A Franco-Polish alliance within the EU has this week secured import restrictions on Ukrainian products after months of grassroots protests from European farmers.
Farmers have been protesting against the rapid liberalisation of trade with Ukraine since the start of Russia’s invasion of the country in 2022, which has resulted in cheap Ukrainian products undercutting prices.
According to Politico, France and Poland pushed for greater restrictions on Ukrainian poultry, eggs, sugar, and wheat, with the deal likely to be rubber-stamped shortly in the European Parliament. The French position on Ukraine has shifted in recent weeks because of farmer protests, leading to President Emmanuel Macron dropping previous support for Mercosur, a free-trade agreement between the EU and South America, as a sign of leaders belatedly listening to farmers’ concerns.
The question of how to integrate Ukrainian agriculture into the relatively sheltered European common market has been a major bone of contention during the war; the Ukrainian agricultural sector is synonymous with overproduction and is dominated by various oligarchal interests.
In remarks to The European Conservative, EU agricultural commissioner Janusz Wojciechowski was still positive about the future integration of the Ukrainian agricultural sector into the EU, with the caveat that Brussels should “avoid the situation where European subsidies are spent for the oligarchs” written into the fine print of any treaty.
The emergency decision to suspend tariffs on Ukrainian goods in 2022 has not only been criticised by farming groups but also by Ukranian civic society groups who have warned that the unexpected trade liberalisation was enriching multiple agricultural oligarchs by allowing them easy access to the EU market without proper oversight.
Despite the import restrictions being welcomed by farming groups as a concession to save the livelihoods of millions of farmers, establishment sources such as Politico were quick to lament, “Vladimir Putin can rely on European agri-food groups to do his lobbying for him.”
The decision comes ahead of a meeting of EU leaders in Brussels this week where the issue of Ukrainian accession will be discussed amid speculation that Eurocrats will have to cut the EU’s system of farming subsidies (the Common Agricultural Policy, CAP) to facilitate Kyiv’s entry into the EU.

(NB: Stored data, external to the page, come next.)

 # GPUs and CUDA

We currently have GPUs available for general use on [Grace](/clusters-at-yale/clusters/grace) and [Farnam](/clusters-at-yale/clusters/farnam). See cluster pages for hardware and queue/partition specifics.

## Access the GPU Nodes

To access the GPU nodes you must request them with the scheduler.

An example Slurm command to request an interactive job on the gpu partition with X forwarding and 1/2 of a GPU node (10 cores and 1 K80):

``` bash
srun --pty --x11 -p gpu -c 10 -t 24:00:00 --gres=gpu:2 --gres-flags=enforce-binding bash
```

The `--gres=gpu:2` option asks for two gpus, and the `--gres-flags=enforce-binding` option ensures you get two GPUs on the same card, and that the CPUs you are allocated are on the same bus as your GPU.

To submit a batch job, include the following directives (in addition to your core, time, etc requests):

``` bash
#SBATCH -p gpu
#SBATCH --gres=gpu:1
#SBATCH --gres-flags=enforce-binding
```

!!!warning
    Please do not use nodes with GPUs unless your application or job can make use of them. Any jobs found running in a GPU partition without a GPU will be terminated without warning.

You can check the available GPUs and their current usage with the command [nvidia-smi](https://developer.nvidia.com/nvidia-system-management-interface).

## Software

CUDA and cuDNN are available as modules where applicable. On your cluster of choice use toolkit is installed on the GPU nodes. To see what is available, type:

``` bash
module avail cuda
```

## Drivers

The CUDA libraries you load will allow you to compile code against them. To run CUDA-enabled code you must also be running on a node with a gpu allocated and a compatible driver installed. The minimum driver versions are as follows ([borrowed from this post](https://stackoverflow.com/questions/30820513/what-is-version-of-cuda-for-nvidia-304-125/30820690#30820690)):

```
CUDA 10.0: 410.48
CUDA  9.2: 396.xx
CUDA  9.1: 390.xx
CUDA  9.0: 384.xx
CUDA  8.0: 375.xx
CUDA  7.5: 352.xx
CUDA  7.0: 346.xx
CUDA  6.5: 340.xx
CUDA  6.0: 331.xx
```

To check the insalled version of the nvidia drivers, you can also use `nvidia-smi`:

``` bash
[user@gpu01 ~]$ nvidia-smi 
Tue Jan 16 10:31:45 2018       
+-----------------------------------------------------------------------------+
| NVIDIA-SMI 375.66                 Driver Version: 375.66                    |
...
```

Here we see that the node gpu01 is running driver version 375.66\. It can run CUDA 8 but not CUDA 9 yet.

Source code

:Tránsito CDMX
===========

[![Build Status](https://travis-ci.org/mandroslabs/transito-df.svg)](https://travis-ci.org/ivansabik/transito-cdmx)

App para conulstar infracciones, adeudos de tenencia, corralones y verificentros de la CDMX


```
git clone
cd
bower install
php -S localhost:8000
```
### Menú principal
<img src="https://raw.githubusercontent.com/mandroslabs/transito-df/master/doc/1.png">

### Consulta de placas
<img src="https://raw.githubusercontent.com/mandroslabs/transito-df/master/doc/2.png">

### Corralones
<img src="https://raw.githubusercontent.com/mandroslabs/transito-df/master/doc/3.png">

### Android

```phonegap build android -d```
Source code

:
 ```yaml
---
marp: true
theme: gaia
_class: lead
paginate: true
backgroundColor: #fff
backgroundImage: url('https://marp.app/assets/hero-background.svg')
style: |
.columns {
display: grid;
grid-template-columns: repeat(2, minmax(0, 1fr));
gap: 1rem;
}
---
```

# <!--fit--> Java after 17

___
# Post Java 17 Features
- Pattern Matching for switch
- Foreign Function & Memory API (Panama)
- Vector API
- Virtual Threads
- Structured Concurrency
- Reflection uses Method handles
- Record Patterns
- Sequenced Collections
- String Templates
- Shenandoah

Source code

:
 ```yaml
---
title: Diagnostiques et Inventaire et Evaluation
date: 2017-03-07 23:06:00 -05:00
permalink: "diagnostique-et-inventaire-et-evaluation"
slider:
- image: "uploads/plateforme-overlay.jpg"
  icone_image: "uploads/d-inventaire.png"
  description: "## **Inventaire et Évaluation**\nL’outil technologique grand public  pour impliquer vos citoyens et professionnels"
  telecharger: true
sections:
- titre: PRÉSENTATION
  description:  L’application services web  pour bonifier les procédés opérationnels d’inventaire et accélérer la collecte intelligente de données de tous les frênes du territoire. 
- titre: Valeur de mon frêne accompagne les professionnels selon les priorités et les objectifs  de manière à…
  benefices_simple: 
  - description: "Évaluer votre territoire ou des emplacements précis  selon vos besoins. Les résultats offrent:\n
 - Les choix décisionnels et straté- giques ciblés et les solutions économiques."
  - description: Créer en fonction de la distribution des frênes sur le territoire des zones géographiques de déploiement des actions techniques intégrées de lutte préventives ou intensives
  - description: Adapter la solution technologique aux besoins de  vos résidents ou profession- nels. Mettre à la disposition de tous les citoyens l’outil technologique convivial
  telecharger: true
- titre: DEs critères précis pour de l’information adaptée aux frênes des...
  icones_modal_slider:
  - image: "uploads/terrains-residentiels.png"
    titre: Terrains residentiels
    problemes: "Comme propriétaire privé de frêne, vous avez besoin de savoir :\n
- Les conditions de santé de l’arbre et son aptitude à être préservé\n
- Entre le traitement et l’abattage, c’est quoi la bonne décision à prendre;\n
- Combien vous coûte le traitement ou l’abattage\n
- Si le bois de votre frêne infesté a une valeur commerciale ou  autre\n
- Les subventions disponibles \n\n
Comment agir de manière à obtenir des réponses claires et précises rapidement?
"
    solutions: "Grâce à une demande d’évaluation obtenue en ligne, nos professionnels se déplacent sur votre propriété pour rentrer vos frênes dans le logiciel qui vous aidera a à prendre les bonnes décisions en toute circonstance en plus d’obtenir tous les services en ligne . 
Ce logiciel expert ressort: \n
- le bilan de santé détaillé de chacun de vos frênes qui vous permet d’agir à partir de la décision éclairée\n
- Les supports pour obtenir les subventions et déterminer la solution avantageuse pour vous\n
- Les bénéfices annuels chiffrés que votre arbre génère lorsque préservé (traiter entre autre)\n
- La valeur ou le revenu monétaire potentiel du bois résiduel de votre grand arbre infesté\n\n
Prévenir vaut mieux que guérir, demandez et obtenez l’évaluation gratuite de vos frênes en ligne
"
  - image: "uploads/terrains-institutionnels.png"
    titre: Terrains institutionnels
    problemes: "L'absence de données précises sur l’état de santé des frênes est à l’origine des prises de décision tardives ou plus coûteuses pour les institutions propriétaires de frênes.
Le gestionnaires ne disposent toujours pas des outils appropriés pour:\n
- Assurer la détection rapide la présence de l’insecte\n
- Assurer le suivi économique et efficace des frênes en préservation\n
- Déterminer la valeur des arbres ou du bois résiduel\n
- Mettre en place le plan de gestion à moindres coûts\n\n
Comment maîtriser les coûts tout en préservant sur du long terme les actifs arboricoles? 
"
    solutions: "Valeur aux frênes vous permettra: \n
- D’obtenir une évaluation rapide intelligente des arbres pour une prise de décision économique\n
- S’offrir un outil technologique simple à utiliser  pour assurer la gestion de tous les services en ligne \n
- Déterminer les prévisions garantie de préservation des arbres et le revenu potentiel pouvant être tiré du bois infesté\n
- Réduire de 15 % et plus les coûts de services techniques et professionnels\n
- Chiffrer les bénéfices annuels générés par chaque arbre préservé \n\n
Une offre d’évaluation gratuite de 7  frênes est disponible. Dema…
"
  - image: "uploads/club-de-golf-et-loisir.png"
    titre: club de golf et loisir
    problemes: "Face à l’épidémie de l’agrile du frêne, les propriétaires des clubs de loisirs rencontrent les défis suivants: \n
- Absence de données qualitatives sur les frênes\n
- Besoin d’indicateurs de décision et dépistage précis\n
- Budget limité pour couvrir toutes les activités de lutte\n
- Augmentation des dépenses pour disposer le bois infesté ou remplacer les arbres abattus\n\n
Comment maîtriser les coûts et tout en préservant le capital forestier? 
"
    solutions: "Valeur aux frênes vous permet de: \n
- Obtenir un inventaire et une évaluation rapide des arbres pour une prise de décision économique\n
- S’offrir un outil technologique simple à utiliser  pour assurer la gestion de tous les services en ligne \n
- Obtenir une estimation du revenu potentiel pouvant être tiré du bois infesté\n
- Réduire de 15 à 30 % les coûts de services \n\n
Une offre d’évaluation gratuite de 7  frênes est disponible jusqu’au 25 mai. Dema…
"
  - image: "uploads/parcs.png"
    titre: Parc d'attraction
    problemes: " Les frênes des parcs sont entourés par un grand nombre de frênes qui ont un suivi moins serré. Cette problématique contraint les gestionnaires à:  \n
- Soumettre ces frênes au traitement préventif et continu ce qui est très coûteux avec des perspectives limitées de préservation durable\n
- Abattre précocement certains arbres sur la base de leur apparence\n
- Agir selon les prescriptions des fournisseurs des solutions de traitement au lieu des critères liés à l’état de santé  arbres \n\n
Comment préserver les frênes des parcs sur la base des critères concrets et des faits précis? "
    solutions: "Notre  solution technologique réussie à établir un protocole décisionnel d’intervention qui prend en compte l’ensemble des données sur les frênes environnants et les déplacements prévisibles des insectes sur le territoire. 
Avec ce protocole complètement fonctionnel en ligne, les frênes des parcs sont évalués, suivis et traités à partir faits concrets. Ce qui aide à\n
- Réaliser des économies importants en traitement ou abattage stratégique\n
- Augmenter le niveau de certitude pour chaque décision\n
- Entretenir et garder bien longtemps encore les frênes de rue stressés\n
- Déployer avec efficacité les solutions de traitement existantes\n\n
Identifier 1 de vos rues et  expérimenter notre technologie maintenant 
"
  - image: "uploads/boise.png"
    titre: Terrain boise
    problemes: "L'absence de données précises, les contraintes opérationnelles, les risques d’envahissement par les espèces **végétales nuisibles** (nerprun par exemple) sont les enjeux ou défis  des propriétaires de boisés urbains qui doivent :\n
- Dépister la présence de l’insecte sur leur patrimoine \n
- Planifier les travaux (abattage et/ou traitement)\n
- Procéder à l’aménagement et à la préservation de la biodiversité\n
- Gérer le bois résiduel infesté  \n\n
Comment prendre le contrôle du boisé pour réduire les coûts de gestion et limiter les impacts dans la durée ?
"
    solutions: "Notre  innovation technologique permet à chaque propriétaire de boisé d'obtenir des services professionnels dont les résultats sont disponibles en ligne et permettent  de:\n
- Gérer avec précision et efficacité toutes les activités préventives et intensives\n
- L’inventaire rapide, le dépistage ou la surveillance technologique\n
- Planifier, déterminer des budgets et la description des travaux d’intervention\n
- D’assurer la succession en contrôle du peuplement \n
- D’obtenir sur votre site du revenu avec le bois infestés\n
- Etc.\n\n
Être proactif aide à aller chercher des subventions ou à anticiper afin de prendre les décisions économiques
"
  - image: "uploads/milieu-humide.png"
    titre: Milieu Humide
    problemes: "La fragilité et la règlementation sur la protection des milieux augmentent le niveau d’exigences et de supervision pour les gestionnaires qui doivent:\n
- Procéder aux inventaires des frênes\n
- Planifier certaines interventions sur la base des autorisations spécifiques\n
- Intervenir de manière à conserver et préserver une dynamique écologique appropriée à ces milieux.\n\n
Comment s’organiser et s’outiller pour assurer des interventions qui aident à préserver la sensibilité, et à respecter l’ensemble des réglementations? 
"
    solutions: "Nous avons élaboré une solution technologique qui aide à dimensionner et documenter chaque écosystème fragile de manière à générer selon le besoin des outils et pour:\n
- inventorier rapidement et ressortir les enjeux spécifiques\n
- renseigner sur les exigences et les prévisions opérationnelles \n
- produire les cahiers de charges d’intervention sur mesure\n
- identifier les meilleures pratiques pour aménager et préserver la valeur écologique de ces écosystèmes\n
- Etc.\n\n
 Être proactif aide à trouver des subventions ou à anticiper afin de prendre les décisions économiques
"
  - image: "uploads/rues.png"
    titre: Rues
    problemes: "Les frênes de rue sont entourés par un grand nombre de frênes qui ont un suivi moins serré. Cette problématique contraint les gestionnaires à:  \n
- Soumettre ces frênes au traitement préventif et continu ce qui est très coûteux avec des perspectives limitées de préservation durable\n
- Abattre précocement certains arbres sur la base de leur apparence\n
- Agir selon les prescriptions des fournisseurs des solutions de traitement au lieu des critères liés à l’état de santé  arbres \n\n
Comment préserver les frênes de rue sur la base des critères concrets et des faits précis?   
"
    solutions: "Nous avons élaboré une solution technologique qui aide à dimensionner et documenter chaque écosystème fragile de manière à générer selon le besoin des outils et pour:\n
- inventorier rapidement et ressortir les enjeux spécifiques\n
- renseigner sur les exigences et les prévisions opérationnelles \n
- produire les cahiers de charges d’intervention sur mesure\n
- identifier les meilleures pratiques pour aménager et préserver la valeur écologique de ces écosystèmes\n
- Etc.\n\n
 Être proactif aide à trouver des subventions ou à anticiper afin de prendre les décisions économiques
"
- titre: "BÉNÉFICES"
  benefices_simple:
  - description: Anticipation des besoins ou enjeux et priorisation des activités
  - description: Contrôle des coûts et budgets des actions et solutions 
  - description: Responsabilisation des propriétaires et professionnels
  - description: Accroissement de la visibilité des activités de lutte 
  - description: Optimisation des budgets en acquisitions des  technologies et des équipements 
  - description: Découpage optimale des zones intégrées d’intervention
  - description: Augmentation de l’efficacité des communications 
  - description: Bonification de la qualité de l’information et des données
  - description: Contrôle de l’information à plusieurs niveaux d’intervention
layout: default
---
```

While supportive of the Ukrainian cause, Wojciechowski was clear that the country would likely go through a lengthy transition period before being allowed to enter the EU. The commissioner’s own country, Poland, experienced numerous agrarian protests just this month regarding cheap Ukrainian wheat imports.
More broadly, the EU is grappling with the effects of turbulent geopolitics and its traditional policies of protected and sustainable agriculture, as well as the green deal, as Eurocrats announced the imposition of tariffs on Russian and Belarussian wheat imports following protests from farmers in Eastern Europe and the Baltics.